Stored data
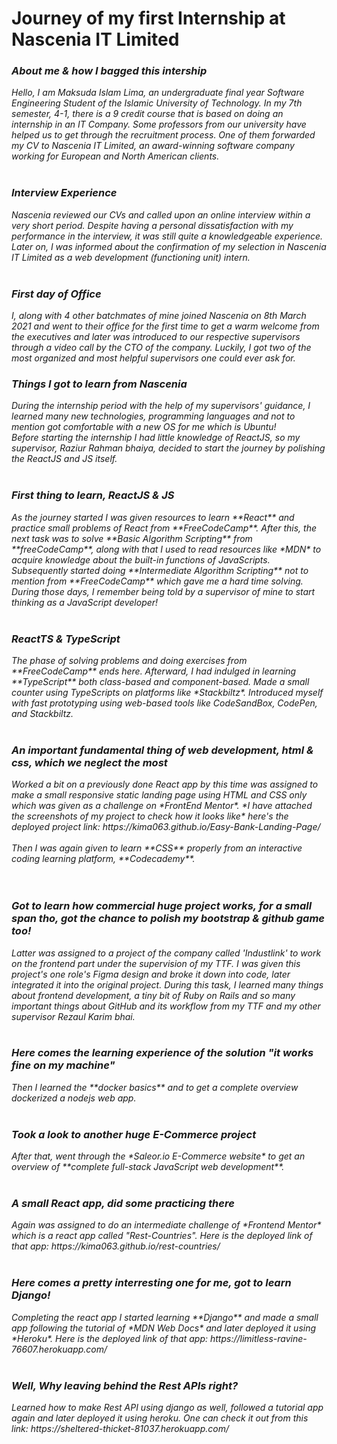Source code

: <h1>Journey of my first Internship at Nascenia IT Limited</h1>

<h3> <em> About me & how I bagged this intership </h3>

Hello, I am Maksuda Islam Lima, an undergraduate final year Software Engineering Student of the Islamic University of Technology. In my 7th semester, 4-1, there is a 9 credit course that is based on doing an internship in an IT Company. Some professors from our university have helped us to get through the recruitment process. One of them forwarded my CV to Nascenia IT Limited, an award-winning software company working for European and North American clients. 
<br>
<br>
<h3> <em> Interview Experience </h3>
Nascenia reviewed our CVs and called upon an online interview within a very short period. Despite having a personal dissatisfaction with my performance in the interview, it was still quite a knowledgeable experience. Later on, I was informed about the confirmation of my selection in Nascenia IT Limited as a web development (functioning unit) intern.
<br>
<br>
<h3> <em> First day of Office </h3>
I, along with 4 other batchmates of mine joined Nascenia on 8th March 2021 and went to their office for the first time to get a warm welcome from the executives and later was introduced to our respective supervisors through a video call by the CTO of the company. 
Luckily, I got two of the most organized and most helpful supervisors one could ever ask for. 
<br>
<h3><em> Things I got to learn from Nascenia </h3>
During the internship period with the help of my supervisors' guidance, I learned many new technologies, programming languages and not to mention got comfortable with a new OS for me which is Ubuntu!
<br>
Before starting the internship I had little knowledge of ReactJS, so my supervisor, Raziur Rahman bhaiya, decided to start the journey by polishing the ReactJS and JS itself. 
<br>
<br>
<h3><em> First thing to learn, ReactJS & JS </h3>
As the journey started I was given resources to learn **React** and practice small problems of React from **FreeCodeCamp**.
After this, the next task was to solve **Basic Algorithm Scripting** from **freeCodeCamp**, along with that I used to read resources like *MDN* to acquire knowledge about the built-in functions of JavaScripts. Subsequently started doing **Intermediate Algorithm Scripting** not to mention from **FreeCodeCamp** which gave me a hard time solving. During those days, I remember being told by a supervisor of mine to start thinking as a JavaScript developer! 
<br>
<br>
<h3><em> ReactTS & TypeScript </h3>
The phase of solving problems and doing exercises from **FreeCodeCamp** ends here. Afterward, I had indulged in learning **TypeScript** both class-based and component-based. Made a small counter using TypeScripts on platforms like *Stackbiltz*. Introduced myself with fast prototyping using web-based tools like CodeSandBox, CodePen, and Stackbiltz. 
<br>
<br>
<h3><em>An important fundamental thing of web development, html & css, which we neglect the most </h3>
Worked a bit on a previously done React app by this time was assigned to make a small responsive static landing page using HTML and CSS only
which was given as a challenge on *FrontEnd Mentor*.
*I have attached the screenshots of my project to check how it looks like*
here's the deployed project link: https://kima063.github.io/Easy-Bank-Landing-Page/
<br>
<br>
Then I was again given to learn **CSS** properly from an interactive coding learning platform, **Codecademy**. 
<br>
<br>
<br>
<h3><em> Got to learn how commercial huge project works, for a small span tho, got the chance to polish my bootstrap & github game too! </h3>
Latter was assigned to a project of the company called 'Industlink' to work on the frontend part under the supervision of my TTF. I was given this project's one role's Figma design and broke it down into code, later integrated it into the original project. During this task, I learned many things about frontend development, a tiny bit of Ruby on Rails and so many important things about GitHub and its workflow from my TTF and my other supervisor Rezaul Karim bhai.
<br>
<br>
<h3><em> Here comes the learning experience of the solution "it works fine on my machine" </h3>
Then I learned the **docker basics** and to get a complete overview dockerized a nodejs web app.
<br>
<br>
<h3><em> Took a look to another huge E-Commerce project </h3>
After that, went through the *Saleor.io E-Commerce website* to get an overview of **complete full-stack JavaScript web development**.
<br>
<br>

<h3><em> A small React app, did some practicing there </h3>
Again was assigned to do an intermediate challenge of *Frontend Mentor* which is a react app called "Rest-Countries".
Here is the deployed link of that app: https://kima063.github.io/rest-countries/
<br>
<br>
<h3><em> Here comes a pretty interresting one for me, got to learn Django! </h3>
Completing the react app I started learning **Django** and made a small app following the tutorial of *MDN Web Docs* and later deployed it using *Heroku*. 
Here is the deployed link of that app: https://limitless-ravine-76607.herokuapp.com/
<br>
<br>
<h3><em> Well, Why leaving behind the Rest APIs right? </h3>
Learned how to make Rest API using django as well, followed a tutorial app again and later deployed it using heroku.
One can check it out from this link: https://sheltered-thicket-81037.herokuapp.com/
<br>
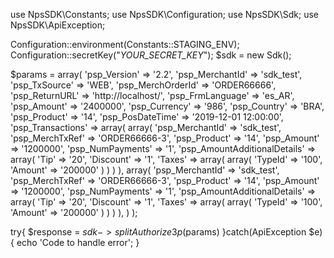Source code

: use NpsSDK\Constants;
use NpsSDK\Configuration;
use NpsSDK\Sdk;
use NpsSDK\ApiException;

Configuration::environment(Constants::STAGING_ENV);
Configuration::secretKey("_YOUR_SECRET_KEY_");
$sdk = new Sdk();

$params = array(
    'psp_Version' => '2.2',
    'psp_MerchantId' => 'sdk_test',
    'psp_TxSource' => 'WEB',
    'psp_MerchOrderId' => 'ORDER66666',
    'psp_ReturnURL' => 'http://localhost/',
    'psp_FrmLanguage' => 'es_AR',
    'psp_Amount' => '2400000',
    'psp_Currency' => '986',
    'psp_Country' => 'BRA',
    'psp_Product' => '14',
    'psp_PosDateTime' => '2019-12-01 12:00:00',
    'psp_Transactions' => array(
        array(
            'psp_MerchantId' => 'sdk_test',
            'psp_MerchTxRef' => 'ORDER66666-3',
            'psp_Product' => '14',
            'psp_Amount' => '1200000',
            'psp_NumPayments' => '1',
            'psp_AmountAdditionalDetails' => array(
                'Tip' => '20',
                'Discount' => '1',
                'Taxes' => array(
                    array(
                        'TypeId' => '100',
                        'Amount' => '200000'
                    )
                )
                    )
        ),
        array(
            'psp_MerchantId' => 'sdk_test',
            'psp_MerchTxRef' => 'ORDER66666-3',
            'psp_Product' => '14',
            'psp_Amount' => '1200000',
            'psp_NumPayments' => '1',
            'psp_AmountAdditionalDetails' => array(
                'Tip' => '20',
                'Discount' => '1',
                'Taxes' => array(
                    array(
                        'TypeId' => '100',
                        'Amount' => '200000'
                    )
                )
                    )
        ),
    )
);

try{ 
    $response = $sdk->splitAuthorize3p($params) 
}catch(ApiException $e){ 
    echo 'Code to handle error'; 
}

EXERCISE
Examine the records and pull out every line where the string "params" occurs.

RESULT FOR THIS TASK
$params = array(
    $response = $sdk->splitAuthorize3p($params) 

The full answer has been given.